**Aim of the exercise:** Look through the data below and work out how many lines hold "offsets"; state only the number.

**Saved data entries:**
• • • • •

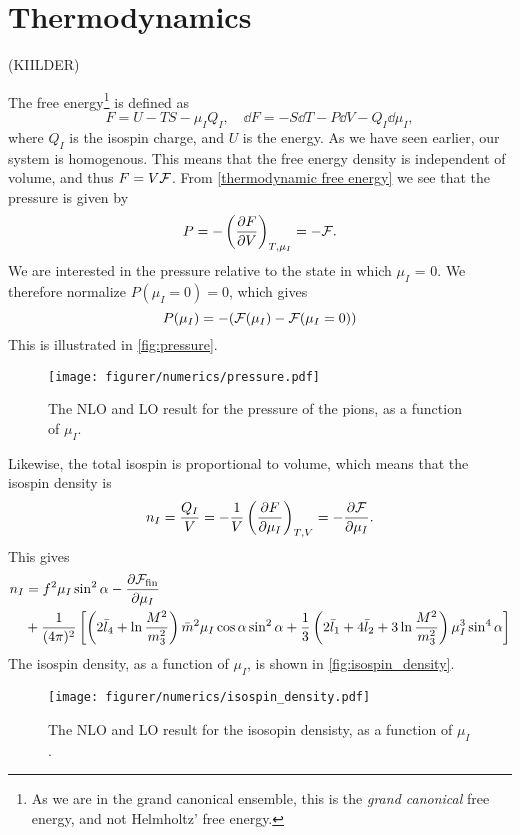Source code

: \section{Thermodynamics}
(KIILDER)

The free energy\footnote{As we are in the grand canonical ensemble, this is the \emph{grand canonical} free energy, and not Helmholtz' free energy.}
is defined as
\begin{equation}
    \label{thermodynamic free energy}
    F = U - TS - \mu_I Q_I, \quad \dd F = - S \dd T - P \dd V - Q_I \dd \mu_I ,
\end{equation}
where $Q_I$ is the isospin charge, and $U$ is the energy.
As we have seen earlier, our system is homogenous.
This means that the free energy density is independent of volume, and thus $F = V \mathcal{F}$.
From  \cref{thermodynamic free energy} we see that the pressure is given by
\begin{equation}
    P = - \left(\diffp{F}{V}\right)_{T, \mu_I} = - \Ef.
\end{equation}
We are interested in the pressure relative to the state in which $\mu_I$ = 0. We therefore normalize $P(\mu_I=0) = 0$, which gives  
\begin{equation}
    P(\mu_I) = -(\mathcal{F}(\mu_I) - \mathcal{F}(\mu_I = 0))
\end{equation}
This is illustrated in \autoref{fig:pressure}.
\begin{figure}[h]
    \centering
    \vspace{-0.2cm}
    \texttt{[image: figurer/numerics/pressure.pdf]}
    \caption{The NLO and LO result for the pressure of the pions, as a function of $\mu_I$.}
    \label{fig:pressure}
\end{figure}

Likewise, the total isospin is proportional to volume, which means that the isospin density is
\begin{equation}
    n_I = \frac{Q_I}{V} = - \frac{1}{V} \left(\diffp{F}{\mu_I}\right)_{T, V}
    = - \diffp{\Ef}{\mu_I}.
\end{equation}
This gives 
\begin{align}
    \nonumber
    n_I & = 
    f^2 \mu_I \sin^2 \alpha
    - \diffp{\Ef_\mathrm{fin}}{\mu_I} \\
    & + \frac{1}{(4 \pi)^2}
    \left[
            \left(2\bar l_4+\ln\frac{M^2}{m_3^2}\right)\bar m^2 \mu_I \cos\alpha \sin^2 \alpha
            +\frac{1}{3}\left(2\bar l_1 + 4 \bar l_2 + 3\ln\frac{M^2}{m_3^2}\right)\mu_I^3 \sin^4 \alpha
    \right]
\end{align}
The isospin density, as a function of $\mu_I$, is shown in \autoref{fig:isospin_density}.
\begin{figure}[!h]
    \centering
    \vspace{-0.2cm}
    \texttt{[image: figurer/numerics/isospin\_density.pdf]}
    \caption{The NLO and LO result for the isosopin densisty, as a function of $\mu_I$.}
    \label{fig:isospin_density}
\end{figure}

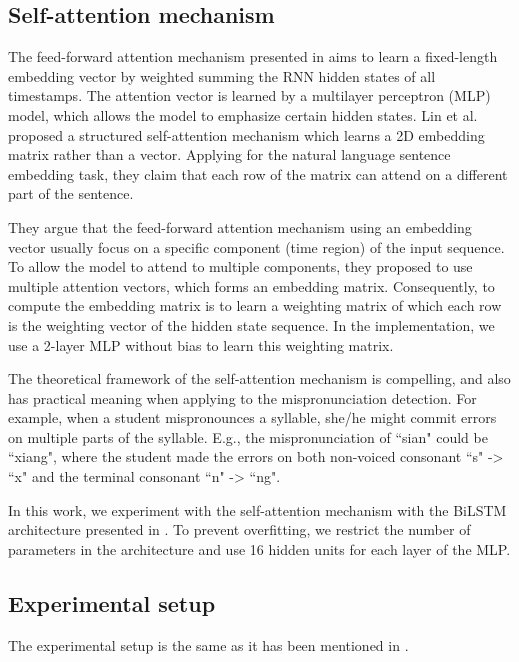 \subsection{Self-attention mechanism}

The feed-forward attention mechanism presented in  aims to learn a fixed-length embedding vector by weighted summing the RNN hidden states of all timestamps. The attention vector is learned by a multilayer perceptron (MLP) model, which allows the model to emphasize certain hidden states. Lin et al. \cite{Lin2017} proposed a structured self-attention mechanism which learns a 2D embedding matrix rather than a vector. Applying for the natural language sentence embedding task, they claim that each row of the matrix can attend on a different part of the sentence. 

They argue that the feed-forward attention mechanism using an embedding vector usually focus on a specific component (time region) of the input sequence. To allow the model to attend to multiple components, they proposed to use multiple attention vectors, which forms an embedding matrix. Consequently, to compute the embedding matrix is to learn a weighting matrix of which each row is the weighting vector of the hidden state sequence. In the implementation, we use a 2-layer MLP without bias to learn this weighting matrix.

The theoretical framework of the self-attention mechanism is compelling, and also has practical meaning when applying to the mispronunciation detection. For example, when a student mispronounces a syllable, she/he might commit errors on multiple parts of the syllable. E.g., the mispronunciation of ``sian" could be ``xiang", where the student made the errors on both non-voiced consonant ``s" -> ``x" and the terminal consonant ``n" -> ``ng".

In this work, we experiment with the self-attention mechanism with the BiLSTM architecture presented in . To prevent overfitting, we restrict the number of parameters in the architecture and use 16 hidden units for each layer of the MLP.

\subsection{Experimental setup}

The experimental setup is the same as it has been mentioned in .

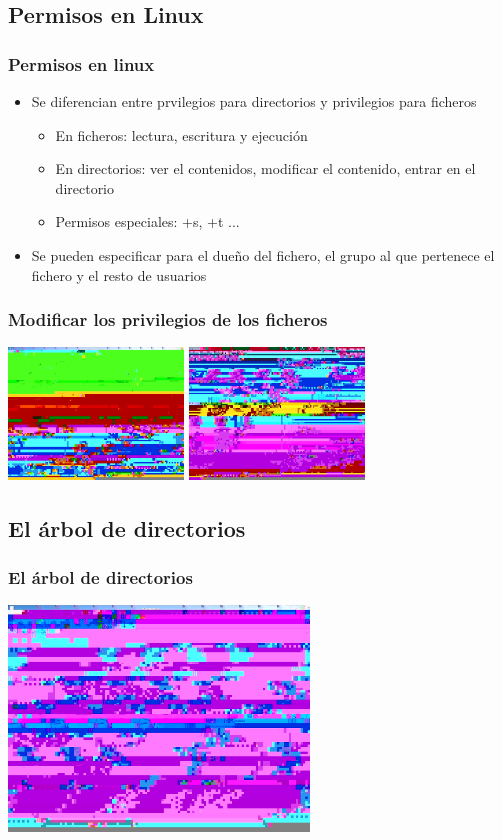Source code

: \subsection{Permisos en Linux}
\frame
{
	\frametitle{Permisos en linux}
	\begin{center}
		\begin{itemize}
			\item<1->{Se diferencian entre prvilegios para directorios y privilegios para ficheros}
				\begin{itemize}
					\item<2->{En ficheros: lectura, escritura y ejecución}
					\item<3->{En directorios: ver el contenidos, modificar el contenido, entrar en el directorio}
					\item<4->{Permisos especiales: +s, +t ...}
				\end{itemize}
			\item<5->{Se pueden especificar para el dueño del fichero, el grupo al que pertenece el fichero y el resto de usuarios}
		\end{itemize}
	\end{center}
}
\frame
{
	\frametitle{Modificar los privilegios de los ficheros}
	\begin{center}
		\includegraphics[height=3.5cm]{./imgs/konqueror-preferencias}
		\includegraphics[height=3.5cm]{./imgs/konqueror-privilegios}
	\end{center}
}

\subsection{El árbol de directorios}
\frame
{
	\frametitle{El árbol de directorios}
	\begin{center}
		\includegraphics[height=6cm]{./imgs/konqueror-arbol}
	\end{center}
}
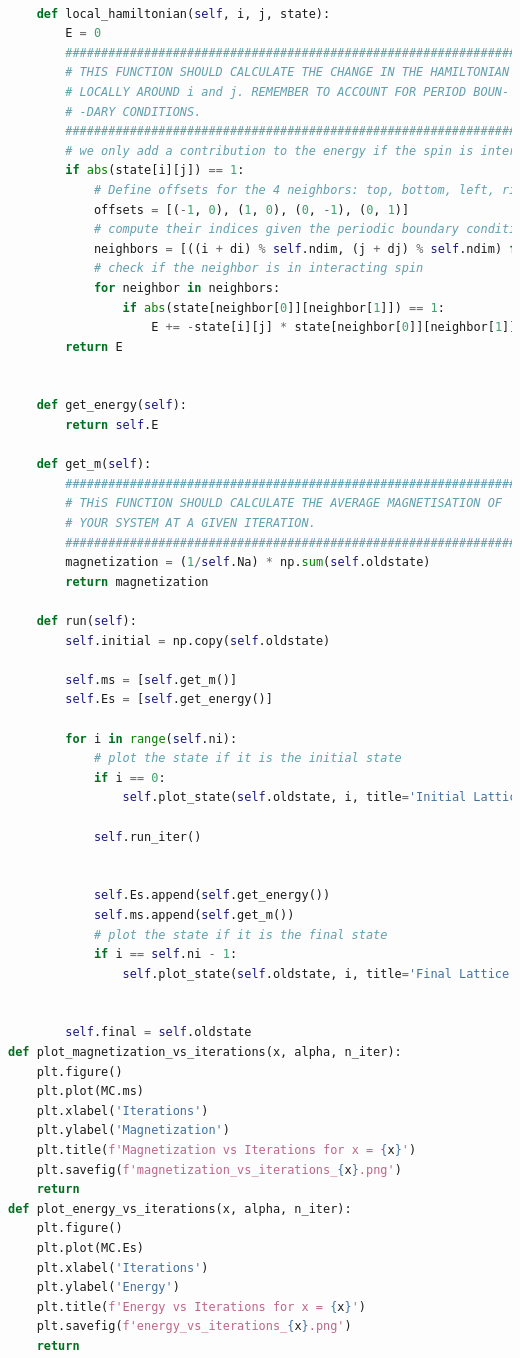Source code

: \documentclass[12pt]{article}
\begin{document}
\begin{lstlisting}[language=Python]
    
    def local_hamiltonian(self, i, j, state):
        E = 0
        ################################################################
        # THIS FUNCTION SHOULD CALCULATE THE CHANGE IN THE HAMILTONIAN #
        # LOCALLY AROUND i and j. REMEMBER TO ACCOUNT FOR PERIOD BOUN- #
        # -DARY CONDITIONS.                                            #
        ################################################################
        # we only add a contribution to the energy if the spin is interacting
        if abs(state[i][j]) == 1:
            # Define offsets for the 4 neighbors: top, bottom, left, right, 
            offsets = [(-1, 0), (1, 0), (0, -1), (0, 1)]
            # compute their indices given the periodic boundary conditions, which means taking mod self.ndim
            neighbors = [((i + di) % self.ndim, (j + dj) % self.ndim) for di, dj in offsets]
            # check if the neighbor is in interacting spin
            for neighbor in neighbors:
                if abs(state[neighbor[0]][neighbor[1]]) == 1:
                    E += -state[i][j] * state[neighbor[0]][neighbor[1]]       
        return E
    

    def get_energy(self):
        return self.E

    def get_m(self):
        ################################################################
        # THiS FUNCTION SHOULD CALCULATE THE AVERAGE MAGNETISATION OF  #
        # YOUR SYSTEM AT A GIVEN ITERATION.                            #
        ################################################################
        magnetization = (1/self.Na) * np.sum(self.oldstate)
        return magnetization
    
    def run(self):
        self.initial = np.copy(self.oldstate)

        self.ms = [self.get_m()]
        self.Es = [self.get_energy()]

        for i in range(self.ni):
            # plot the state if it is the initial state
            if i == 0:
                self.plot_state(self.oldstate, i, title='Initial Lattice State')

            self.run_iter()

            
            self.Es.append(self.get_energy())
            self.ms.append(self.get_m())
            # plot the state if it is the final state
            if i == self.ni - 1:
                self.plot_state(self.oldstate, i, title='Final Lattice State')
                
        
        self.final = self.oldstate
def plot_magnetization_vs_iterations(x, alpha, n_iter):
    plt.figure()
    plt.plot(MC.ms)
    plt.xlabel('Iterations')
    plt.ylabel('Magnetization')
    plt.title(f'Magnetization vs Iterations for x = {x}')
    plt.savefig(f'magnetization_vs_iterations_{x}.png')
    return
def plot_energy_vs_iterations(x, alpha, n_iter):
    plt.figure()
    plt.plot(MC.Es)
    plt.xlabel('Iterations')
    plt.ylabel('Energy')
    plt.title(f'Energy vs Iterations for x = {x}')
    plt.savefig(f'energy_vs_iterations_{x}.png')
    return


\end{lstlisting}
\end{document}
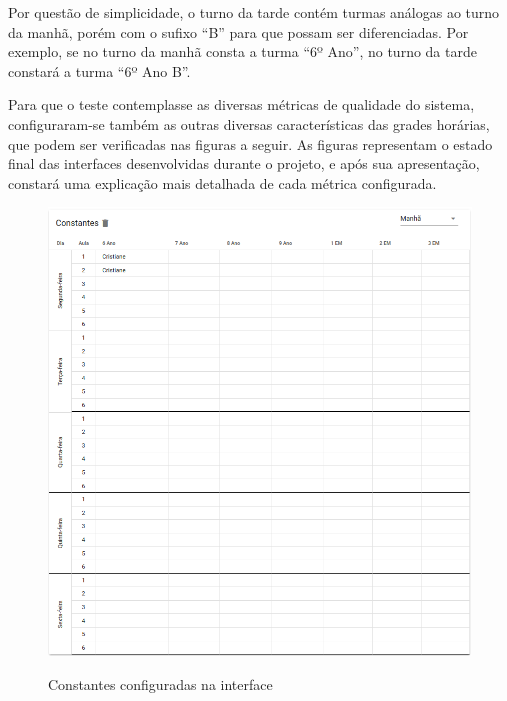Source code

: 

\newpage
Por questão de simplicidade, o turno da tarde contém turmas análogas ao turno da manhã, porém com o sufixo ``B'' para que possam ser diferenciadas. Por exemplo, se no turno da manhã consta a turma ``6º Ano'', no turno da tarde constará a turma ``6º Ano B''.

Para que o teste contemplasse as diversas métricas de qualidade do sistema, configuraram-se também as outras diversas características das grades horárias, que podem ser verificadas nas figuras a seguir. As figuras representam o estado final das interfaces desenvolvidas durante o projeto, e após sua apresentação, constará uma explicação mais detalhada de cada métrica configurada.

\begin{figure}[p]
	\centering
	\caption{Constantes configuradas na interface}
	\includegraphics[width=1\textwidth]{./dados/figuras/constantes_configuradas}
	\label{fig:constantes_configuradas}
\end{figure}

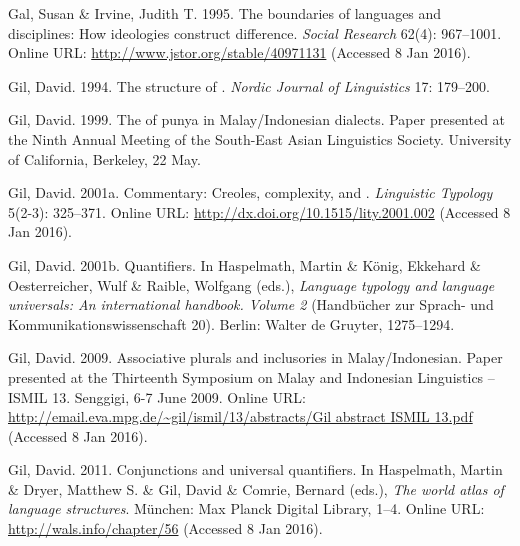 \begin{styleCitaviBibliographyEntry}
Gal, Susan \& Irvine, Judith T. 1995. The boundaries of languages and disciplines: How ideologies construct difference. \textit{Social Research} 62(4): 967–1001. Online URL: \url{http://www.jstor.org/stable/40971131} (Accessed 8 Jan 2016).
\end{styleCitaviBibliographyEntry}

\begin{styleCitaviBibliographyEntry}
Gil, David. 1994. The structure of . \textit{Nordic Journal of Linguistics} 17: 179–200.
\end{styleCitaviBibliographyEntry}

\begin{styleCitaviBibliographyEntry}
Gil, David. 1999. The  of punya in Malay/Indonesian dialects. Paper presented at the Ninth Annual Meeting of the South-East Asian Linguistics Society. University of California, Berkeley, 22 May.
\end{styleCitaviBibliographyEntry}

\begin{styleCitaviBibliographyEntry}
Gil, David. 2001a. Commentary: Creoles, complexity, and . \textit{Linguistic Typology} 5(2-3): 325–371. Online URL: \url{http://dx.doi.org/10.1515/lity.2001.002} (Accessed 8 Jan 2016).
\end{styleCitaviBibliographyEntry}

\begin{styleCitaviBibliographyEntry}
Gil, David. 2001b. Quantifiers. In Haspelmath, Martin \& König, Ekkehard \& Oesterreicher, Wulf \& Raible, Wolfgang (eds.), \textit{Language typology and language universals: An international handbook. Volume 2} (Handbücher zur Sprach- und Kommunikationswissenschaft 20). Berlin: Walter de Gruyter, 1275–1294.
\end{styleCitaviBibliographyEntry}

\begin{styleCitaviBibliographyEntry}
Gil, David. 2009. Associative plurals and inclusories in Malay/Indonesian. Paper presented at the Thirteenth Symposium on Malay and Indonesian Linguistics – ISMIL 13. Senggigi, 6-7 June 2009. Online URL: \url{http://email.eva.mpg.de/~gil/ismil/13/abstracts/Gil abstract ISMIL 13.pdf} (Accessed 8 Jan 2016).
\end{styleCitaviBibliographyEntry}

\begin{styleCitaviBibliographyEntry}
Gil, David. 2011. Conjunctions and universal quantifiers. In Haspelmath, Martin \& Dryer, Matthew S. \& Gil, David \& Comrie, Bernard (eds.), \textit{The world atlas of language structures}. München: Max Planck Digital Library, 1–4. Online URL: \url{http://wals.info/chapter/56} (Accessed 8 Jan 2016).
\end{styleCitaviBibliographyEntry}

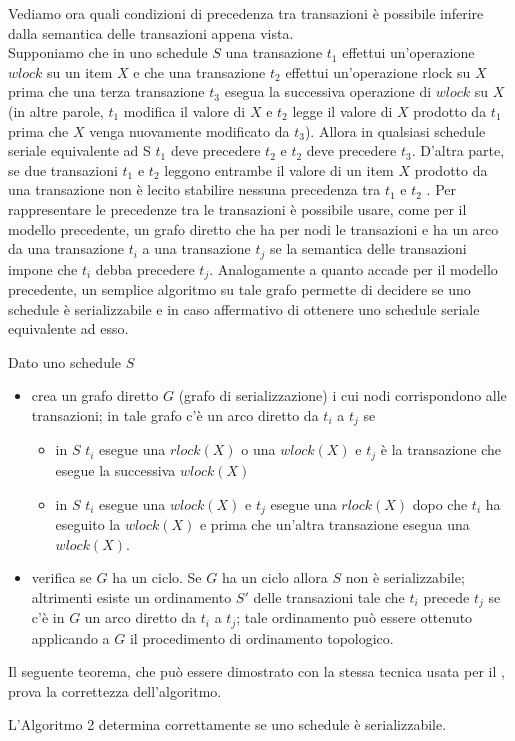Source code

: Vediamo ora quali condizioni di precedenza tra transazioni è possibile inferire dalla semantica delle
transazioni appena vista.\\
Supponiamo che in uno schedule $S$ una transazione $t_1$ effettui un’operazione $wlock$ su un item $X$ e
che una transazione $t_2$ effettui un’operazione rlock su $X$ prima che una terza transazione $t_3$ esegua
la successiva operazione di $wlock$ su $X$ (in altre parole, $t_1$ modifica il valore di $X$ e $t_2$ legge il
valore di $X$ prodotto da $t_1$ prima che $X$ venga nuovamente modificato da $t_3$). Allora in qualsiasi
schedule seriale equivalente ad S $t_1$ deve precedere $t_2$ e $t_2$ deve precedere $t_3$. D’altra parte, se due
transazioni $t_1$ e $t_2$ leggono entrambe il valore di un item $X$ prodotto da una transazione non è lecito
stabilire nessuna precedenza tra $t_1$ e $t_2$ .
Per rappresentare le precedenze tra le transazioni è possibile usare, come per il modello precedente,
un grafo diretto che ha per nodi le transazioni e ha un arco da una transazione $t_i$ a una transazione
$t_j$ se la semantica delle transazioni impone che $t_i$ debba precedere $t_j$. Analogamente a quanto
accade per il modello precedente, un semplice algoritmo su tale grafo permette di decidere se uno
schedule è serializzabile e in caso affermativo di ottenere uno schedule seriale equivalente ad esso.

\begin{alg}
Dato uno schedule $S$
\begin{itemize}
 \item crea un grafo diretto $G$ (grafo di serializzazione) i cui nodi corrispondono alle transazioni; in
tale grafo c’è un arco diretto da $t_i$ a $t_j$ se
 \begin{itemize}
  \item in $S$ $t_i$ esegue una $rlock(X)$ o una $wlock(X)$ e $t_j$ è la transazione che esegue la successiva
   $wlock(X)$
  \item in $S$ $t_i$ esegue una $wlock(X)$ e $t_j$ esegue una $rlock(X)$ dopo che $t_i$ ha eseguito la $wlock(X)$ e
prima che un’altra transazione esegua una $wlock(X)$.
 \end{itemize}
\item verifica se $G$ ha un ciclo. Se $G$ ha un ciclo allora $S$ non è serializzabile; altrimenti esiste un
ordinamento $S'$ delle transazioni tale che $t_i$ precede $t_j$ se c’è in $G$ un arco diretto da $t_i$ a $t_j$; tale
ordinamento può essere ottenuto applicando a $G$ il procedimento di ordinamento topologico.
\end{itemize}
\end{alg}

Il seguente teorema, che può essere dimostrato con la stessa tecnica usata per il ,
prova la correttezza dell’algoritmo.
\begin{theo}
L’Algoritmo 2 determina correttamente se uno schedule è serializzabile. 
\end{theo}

• • • • •

**Task result:** 3